▶ [How to complete this task]:
Output every record verbatim, and omit each picture.

▶ [Given records]:
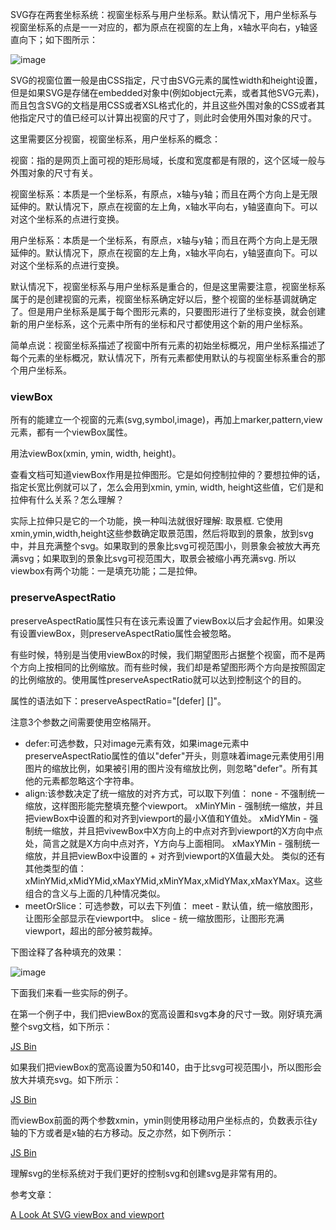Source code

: SVG存在两套坐标系统：视窗坐标系与用户坐标系。默认情况下，用户坐标系与视窗坐标系的点是一一对应的，都为原点在视窗的左上角，x轴水平向右，y轴竖直向下；如下图所示： 

![image](https://developer.mozilla.org/@api/deki/files/78/=Canvas_default_grid.png)

SVG的视窗位置一般是由CSS指定，尺寸由SVG元素的属性width和height设置，但是如果SVG是存储在embedded对象中(例如object元素，或者其他SVG元素)，而且包含SVG的文档是用CSS或者XSL格式化的，并且这些外围对象的CSS或者其他指定尺寸的值已经可以计算出视窗的尺寸了，则此时会使用外围对象的尺寸。

这里需要区分视窗，视窗坐标系，用户坐标系的概念：

视窗：指的是网页上面可视的矩形局域，长度和宽度都是有限的，这个区域一般与外围对象的尺寸有关。

视窗坐标系：本质是一个坐标系，有原点，x轴与y轴；而且在两个方向上是无限延伸的。默认情况下，原点在视窗的左上角，x轴水平向右，y轴竖直向下。可以对这个坐标系的点进行变换。

用户坐标系：本质是一个坐标系，有原点，x轴与y轴；而且在两个方向上是无限延伸的。默认情况下，原点在视窗的左上角，x轴水平向右，y轴竖直向下。可以对这个坐标系的点进行变换。

默认情况下，视窗坐标系与用户坐标系是重合的，但是这里需要注意，视窗坐标系属于的是创建视窗的元素，视窗坐标系确定好以后，整个视窗的坐标基调就确定了。但是用户坐标系是属于每个图形元素的，只要图形进行了坐标变换，就会创建新的用户坐标系，这个元素中所有的坐标和尺寸都使用这个新的用户坐标系。

简单点说：视窗坐标系描述了视窗中所有元素的初始坐标概况，用户坐标系描述了每个元素的坐标概况，默认情况下，所有元素都使用默认的与视窗坐标系重合的那个用户坐标系。

### viewBox

所有的能建立一个视窗的元素(svg,symbol,image)，再加上marker,pattern,view元素，都有一个viewBox属性。

用法viewBox(xmin, ymin, width, height)。
查看文档可知道viewBox作用是拉伸图形。它是如何控制拉伸的？要想拉伸的话，指定长宽比例就可以了，怎么会用到xmin, ymin, width, height这些值，它们是和拉伸有什么关系？怎么理解？
实际上拉伸只是它的一个功能，换一种叫法就很好理解: 取景框. 它使用xmin,ymin,width,height这些参数确定取景范围，然后将取到的景象，放到svg中，并且充满整个svg。如果取到的景象比svg可视范围小，则景象会被放大再充满svg；如果取到的景象比svg可视范围大，取景会被缩小再充满svg. 所以viewbox有两个功能：一是填充功能；二是拉伸。
### preserveAspectRatio
preserveAspectRatio属性只有在该元素设置了viewBox以后才会起作用。如果没有设置viewBox，则preserveAspectRatio属性会被忽略。
有些时候，特别是当使用viewBox的时候，我们期望图形占据整个视窗，而不是两个方向上按相同的比例缩放。而有些时候，我们却是希望图形两个方向是按照固定的比例缩放的。使用属性preserveAspectRatio就可以达到控制这个的目的。

属性的语法如下：preserveAspectRatio="[defer] <align> [<meetOrSlice>]"。

注意3个参数之间需要使用空格隔开。

* defer:可选参数，只对image元素有效，如果image元素中preserveAspectRatio属性的值以"defer"开头，则意味着image元素使用引用图片的缩放比例，如果被引用的图片没有缩放比例，则忽略"defer"。所有其他的元素都忽略这个字符串。
* align:该参数决定了统一缩放的对齐方式，可以取下列值：
  none - 不强制统一缩放，这样图形能完整填充整个viewport。
  xMinYMin - 强制统一缩放，并且把viewBox中设置的<min-x>和<min-y>对齐到viewport的最小X值和Y值处。
  xMidYMin - 强制统一缩放，并且把vivewBox中X方向上的中点对齐到viewport的X方向中点处，简言之就是X方向中点对齐，Y方向与上面相同。
  xMaxYMin - 强制统一缩放，并且把viewBox中设置的<min-x> + <width>对齐到viewport的X值最大处。
  类似的还有其他类型的值：xMinYMid,xMidYMid,xMaxYMid,xMinYMax,xMidYMax,xMaxYMax。这些组合的含义与上面的几种情况类似。
* meetOrSlice：可选参数，可以去下列值：
  meet - 默认值，统一缩放图形，让图形全部显示在viewport中。
  slice - 统一缩放图形，让图形充满viewport，超出的部分被剪裁掉。
  
下图诠释了各种填充的效果：

![image](http://images.cnblogs.com/cnblogs_com/dxy1982/preserveAspectRatio.png)

下面我们来看一些实际的例子。

在第一个例子中，我们把viewBox的宽高设置和svg本身的尺寸一致。刚好填充满整个svg文档，如下所示：

<a class="jsbin-embed" href="http://jsbin.com/luhewequvoge/1/embed?html,output">JS Bin</a><script src="http://static.jsbin.com/js/embed.js"></script>

如果我们把viewBox的宽高设置为50和140，由于比svg可视范围小，所以图形会放大并填充svg。如下所示：

<a class="jsbin-embed" href="http://jsbin.com/lifenulitoge/1/embed?html,output">JS Bin</a><script src="http://static.jsbin.com/js/embed.js"></script>

而viewBox前面的两个参数xmin，ymin则使用移动用户坐标点的，负数表示往y轴的下方或者是x轴的右方移动。反之亦然，如下例所示：

<a class="jsbin-embed" href="http://jsbin.com/qawubupotili/1/embed?html,output">JS Bin</a><script src="http://static.jsbin.com/js/embed.js"></script>

理解svg的坐标系统对于我们更好的控制svg和创建svg是非常有用的。

参考文章：

[A Look At SVG viewBox and viewport](http://jonibologna.com/svg-viewbox-and-viewport/)









▶ [Solution to the exercise]:
Source code

: SVG存在两套坐标系统：视窗坐标系与用户坐标系。默认情况下，用户坐标系与视窗坐标系的点是一一对应的，都为原点在视窗的左上角，x轴水平向右，y轴竖直向下；如下图所示： 

![image](https://developer.mozilla.org/@api/deki/files/78/=Canvas_default_grid.png)

SVG的视窗位置一般是由CSS指定，尺寸由SVG元素的属性width和height设置，但是如果SVG是存储在embedded对象中(例如object元素，或者其他SVG元素)，而且包含SVG的文档是用CSS或者XSL格式化的，并且这些外围对象的CSS或者其他指定尺寸的值已经可以计算出视窗的尺寸了，则此时会使用外围对象的尺寸。

这里需要区分视窗，视窗坐标系，用户坐标系的概念：

视窗：指的是网页上面可视的矩形局域，长度和宽度都是有限的，这个区域一般与外围对象的尺寸有关。

视窗坐标系：本质是一个坐标系，有原点，x轴与y轴；而且在两个方向上是无限延伸的。默认情况下，原点在视窗的左上角，x轴水平向右，y轴竖直向下。可以对这个坐标系的点进行变换。

用户坐标系：本质是一个坐标系，有原点，x轴与y轴；而且在两个方向上是无限延伸的。默认情况下，原点在视窗的左上角，x轴水平向右，y轴竖直向下。可以对这个坐标系的点进行变换。

默认情况下，视窗坐标系与用户坐标系是重合的，但是这里需要注意，视窗坐标系属于的是创建视窗的元素，视窗坐标系确定好以后，整个视窗的坐标基调就确定了。但是用户坐标系是属于每个图形元素的，只要图形进行了坐标变换，就会创建新的用户坐标系，这个元素中所有的坐标和尺寸都使用这个新的用户坐标系。

简单点说：视窗坐标系描述了视窗中所有元素的初始坐标概况，用户坐标系描述了每个元素的坐标概况，默认情况下，所有元素都使用默认的与视窗坐标系重合的那个用户坐标系。

### viewBox

所有的能建立一个视窗的元素(svg,symbol,image)，再加上marker,pattern,view元素，都有一个viewBox属性。

用法viewBox(xmin, ymin, width, height)。
查看文档可知道viewBox作用是拉伸图形。它是如何控制拉伸的？要想拉伸的话，指定长宽比例就可以了，怎么会用到xmin, ymin, width, height这些值，它们是和拉伸有什么关系？怎么理解？
实际上拉伸只是它的一个功能，换一种叫法就很好理解: 取景框. 它使用xmin,ymin,width,height这些参数确定取景范围，然后将取到的景象，放到svg中，并且充满整个svg。如果取到的景象比svg可视范围小，则景象会被放大再充满svg；如果取到的景象比svg可视范围大，取景会被缩小再充满svg. 所以viewbox有两个功能：一是填充功能；二是拉伸。
### preserveAspectRatio
preserveAspectRatio属性只有在该元素设置了viewBox以后才会起作用。如果没有设置viewBox，则preserveAspectRatio属性会被忽略。
有些时候，特别是当使用viewBox的时候，我们期望图形占据整个视窗，而不是两个方向上按相同的比例缩放。而有些时候，我们却是希望图形两个方向是按照固定的比例缩放的。使用属性preserveAspectRatio就可以达到控制这个的目的。

属性的语法如下：preserveAspectRatio="[defer] <align> [<meetOrSlice>]"。

注意3个参数之间需要使用空格隔开。

* defer:可选参数，只对image元素有效，如果image元素中preserveAspectRatio属性的值以"defer"开头，则意味着image元素使用引用图片的缩放比例，如果被引用的图片没有缩放比例，则忽略"defer"。所有其他的元素都忽略这个字符串。
* align:该参数决定了统一缩放的对齐方式，可以取下列值：
  none - 不强制统一缩放，这样图形能完整填充整个viewport。
  xMinYMin - 强制统一缩放，并且把viewBox中设置的<min-x>和<min-y>对齐到viewport的最小X值和Y值处。
  xMidYMin - 强制统一缩放，并且把vivewBox中X方向上的中点对齐到viewport的X方向中点处，简言之就是X方向中点对齐，Y方向与上面相同。
  xMaxYMin - 强制统一缩放，并且把viewBox中设置的<min-x> + <width>对齐到viewport的X值最大处。
  类似的还有其他类型的值：xMinYMid,xMidYMid,xMaxYMid,xMinYMax,xMidYMax,xMaxYMax。这些组合的含义与上面的几种情况类似。
* meetOrSlice：可选参数，可以去下列值：
  meet - 默认值，统一缩放图形，让图形全部显示在viewport中。
  slice - 统一缩放图形，让图形充满viewport，超出的部分被剪裁掉。
  
下图诠释了各种填充的效果：

![image](http://images.cnblogs.com/cnblogs_com/dxy1982/preserveAspectRatio.png)

下面我们来看一些实际的例子。

在第一个例子中，我们把viewBox的宽高设置和svg本身的尺寸一致。刚好填充满整个svg文档，如下所示：

<a class="jsbin-embed" href="http://jsbin.com/luhewequvoge/1/embed?html,output">JS Bin</a><script src="http://static.jsbin.com/js/embed.js"></script>

如果我们把viewBox的宽高设置为50和140，由于比svg可视范围小，所以图形会放大并填充svg。如下所示：

<a class="jsbin-embed" href="http://jsbin.com/lifenulitoge/1/embed?html,output">JS Bin</a><script src="http://static.jsbin.com/js/embed.js"></script>

而viewBox前面的两个参数xmin，ymin则使用移动用户坐标点的，负数表示往y轴的下方或者是x轴的右方移动。反之亦然，如下例所示：

<a class="jsbin-embed" href="http://jsbin.com/qawubupotili/1/embed?html,output">JS Bin</a><script src="http://static.jsbin.com/js/embed.js"></script>

理解svg的坐标系统对于我们更好的控制svg和创建svg是非常有用的。

参考文章：

[A Look At SVG viewBox and viewport](http://jonibologna.com/svg-viewbox-and-viewport/)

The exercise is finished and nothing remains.